Stored data entries:
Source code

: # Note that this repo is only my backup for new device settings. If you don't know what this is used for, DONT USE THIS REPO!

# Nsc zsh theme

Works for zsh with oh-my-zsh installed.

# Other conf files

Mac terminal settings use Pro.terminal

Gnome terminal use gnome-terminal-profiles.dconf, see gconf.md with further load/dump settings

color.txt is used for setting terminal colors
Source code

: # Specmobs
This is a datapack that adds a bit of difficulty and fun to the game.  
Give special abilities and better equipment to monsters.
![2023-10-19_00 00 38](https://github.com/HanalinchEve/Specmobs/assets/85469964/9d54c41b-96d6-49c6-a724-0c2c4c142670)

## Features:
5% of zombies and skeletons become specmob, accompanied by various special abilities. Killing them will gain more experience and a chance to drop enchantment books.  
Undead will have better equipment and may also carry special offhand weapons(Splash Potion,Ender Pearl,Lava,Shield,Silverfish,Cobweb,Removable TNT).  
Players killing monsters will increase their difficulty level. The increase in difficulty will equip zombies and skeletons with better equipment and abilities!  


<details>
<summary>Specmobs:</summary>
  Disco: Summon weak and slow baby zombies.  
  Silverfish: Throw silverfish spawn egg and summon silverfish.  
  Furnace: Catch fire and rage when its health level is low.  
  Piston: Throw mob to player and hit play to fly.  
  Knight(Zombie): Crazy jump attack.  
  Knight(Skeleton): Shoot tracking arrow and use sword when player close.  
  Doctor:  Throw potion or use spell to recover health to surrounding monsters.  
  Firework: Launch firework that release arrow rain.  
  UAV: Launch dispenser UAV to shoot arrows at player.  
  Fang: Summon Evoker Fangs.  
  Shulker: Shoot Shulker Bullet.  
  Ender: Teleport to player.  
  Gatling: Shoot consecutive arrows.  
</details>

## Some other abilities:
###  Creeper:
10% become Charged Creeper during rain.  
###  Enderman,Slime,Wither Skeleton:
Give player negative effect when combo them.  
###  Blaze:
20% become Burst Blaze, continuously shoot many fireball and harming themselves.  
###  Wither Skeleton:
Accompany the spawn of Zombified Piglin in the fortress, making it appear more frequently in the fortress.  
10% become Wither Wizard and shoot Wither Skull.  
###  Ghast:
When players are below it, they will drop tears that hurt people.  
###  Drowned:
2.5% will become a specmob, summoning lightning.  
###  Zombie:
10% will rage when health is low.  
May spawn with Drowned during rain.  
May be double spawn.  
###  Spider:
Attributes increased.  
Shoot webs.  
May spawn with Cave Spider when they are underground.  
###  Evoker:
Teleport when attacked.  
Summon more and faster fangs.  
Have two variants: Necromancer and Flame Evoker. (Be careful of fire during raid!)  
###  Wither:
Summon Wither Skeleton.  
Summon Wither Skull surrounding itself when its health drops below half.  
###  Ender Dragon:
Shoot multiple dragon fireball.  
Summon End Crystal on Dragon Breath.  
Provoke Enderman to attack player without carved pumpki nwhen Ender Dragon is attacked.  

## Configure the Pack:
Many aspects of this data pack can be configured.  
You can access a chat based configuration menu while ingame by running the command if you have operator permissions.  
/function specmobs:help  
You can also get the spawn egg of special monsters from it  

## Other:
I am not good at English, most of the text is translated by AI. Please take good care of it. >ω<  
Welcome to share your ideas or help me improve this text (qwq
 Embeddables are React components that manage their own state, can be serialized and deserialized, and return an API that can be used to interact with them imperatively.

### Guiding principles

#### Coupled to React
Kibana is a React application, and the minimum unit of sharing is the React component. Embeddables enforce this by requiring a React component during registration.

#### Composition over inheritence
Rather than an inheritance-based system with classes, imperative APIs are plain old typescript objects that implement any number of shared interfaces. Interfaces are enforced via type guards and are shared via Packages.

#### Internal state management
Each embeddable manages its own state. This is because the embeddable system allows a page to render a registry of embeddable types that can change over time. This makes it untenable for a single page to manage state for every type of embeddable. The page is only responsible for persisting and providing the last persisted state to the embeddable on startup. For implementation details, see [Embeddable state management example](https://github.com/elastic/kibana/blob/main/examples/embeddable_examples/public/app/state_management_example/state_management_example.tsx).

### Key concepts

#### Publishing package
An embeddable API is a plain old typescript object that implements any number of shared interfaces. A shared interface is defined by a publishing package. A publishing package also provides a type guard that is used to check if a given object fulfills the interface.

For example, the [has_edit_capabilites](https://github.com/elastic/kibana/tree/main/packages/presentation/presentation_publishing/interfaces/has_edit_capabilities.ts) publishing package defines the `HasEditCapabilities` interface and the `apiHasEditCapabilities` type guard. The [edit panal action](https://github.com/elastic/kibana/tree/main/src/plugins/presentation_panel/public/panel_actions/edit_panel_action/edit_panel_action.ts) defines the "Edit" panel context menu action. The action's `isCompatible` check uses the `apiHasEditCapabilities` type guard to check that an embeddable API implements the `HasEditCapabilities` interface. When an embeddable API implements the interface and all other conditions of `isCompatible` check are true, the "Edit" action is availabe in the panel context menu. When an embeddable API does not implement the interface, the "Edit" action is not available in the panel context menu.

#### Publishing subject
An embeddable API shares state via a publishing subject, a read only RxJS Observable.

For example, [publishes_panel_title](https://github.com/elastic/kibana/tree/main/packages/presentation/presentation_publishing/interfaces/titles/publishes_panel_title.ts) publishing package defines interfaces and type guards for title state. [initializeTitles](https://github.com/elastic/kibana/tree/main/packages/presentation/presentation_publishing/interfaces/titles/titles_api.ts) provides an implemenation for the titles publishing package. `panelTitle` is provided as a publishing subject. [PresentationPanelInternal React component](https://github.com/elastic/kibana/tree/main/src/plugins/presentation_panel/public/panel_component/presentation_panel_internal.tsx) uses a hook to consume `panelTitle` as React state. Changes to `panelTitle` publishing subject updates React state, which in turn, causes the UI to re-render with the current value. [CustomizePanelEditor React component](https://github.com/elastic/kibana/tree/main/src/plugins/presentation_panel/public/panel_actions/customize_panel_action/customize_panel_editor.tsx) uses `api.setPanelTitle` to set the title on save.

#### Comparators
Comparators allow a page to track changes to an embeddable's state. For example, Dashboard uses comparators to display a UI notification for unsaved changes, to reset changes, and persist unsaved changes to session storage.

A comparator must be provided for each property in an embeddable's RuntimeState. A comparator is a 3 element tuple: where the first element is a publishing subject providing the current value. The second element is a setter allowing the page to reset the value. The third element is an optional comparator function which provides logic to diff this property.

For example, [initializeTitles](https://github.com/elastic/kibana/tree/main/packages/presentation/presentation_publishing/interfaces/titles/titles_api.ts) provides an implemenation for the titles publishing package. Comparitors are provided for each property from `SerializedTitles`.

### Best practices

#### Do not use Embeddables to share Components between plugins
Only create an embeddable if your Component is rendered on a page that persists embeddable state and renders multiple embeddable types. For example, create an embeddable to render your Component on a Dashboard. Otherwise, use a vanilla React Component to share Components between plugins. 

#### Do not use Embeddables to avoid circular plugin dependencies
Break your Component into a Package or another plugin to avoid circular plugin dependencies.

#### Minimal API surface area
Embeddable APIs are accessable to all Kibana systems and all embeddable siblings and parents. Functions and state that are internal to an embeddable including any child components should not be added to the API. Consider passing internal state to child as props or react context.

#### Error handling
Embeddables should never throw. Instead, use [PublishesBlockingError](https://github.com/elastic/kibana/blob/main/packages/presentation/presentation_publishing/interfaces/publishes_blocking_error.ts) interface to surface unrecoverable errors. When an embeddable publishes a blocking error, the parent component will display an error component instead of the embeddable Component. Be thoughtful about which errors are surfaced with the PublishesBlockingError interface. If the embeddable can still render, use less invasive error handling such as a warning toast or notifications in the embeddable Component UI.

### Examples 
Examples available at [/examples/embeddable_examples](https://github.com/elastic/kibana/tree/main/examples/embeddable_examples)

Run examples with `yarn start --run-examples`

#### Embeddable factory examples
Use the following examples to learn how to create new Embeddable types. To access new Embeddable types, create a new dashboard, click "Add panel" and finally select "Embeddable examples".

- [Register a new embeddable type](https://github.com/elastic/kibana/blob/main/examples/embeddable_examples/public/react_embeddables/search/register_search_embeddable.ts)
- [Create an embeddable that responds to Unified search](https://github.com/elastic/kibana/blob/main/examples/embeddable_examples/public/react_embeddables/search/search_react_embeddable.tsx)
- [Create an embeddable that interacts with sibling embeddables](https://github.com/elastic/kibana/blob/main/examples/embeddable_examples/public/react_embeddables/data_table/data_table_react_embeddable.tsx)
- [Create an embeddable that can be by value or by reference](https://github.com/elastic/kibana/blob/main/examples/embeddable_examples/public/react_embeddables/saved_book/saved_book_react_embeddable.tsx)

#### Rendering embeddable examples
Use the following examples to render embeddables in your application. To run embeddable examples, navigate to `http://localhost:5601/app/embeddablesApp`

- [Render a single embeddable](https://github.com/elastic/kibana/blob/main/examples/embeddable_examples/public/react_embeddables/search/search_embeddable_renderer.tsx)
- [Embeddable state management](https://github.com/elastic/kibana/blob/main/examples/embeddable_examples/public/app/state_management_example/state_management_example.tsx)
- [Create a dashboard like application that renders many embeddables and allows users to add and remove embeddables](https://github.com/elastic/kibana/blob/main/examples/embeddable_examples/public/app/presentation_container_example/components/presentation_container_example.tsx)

◆ Brief:
Search the data above and return each line in which "avoid" occurs.

◆ Written solution:
#### Do not use Embeddables to avoid circular plugin dependencies
Break your Component into a Package or another plugin to avoid circular plugin dependencies.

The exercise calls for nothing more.